Orders
- Ordination: 10 October 1948
- Consecration: 20 July 1975 by Jean-Marie Villot, Giovanni Benelli and Corrado Bafile

Personal details
- Born: Lajos Kada 16 November 1924 Budapest, Hungary
- Died: 26 November 2001 (aged 77) Budapest, Hungary
- Denomination: Roman Catholic

= Lajos Kada =

Hungarian prelate

Lajos Kada (16 November 1924 – 26 November 2001) was a Hungarian prelate of the Catholic Church who spent most of his career in the diplomatic service of the Holy See, serving also in the Roman Curia.

==Biography==
Lajos Kada was born in Budapest, Hungary, on 16 November 1924. He was ordained a priest on 10 October 1948.

To prepare for a diplomatic career he entered the Pontifical Ecclesiastical Academy in 1955. He was the Academy's first Hungarian student. He entered the diplomatic service of the Holy See in 1957 and worked in the diplomatic missions in Pakistan, Scandinavia (based in Denmark), Germany (Bonn), and Argentina.

He was working at the Pontifical Council Cor Unum when, on 20 June 1975, Pope Paul VI named him a titular archbishop and Apostolic Nuncio to Costa Rica. He received his episcopal consecration from Cardinal Jean-Marie Villot on 20 July 1975.

On 15 October 1980, Pope John Paul II appointed him Apostolic Nuncio to El Salvador as well.
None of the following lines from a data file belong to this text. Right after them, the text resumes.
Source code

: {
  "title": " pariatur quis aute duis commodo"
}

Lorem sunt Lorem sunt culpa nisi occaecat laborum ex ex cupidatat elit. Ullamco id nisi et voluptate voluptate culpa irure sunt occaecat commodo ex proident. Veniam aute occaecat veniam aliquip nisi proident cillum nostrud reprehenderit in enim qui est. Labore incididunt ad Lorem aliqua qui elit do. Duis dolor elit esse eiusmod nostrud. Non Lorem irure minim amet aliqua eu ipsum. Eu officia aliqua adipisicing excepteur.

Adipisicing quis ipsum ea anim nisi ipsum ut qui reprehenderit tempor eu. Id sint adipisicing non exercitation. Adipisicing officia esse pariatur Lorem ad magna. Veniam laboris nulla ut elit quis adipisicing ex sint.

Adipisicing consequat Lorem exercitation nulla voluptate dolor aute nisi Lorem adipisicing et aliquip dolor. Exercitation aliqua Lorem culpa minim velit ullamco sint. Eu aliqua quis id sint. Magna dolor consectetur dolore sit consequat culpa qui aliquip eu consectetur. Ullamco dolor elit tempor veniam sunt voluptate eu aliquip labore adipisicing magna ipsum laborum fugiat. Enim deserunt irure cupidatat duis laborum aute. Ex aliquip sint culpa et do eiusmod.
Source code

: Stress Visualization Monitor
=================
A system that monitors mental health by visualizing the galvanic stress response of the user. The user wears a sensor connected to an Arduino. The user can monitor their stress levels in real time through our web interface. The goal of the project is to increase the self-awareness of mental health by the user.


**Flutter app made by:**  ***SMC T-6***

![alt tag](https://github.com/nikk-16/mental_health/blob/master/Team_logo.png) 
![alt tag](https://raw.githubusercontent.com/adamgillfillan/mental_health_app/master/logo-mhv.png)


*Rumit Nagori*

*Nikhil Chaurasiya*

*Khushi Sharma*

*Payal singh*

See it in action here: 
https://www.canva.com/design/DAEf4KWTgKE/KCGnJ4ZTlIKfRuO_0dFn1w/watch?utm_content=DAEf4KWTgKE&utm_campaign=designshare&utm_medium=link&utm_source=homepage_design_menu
On 8 April 1984, Pope John Paul moved him to the Roman Curia, naming him Secretary of the Congregation of the Sacraments.

On 22 August 1991, Pope John Paul returned him to the diplomatic corps, appointing him Apostolic Nuncio to Germany.

On 22 September 1995, Pope John Paul named him Apostolic Nuncio to Spain, to which he added, on 8 March 1996, the responsibilities of Apostolic Nuncio to Andorra. His tenure in Spain was marked by disputes with the government about religious education and church finances; he made his hostility to Catalan nationalism clear as well.

He retired when replaced as Apostolic Nuncio to Spain and Andorra on 1 March 2000.

After years of fighting cancer, Kada died in Budapest on 26 November 2001.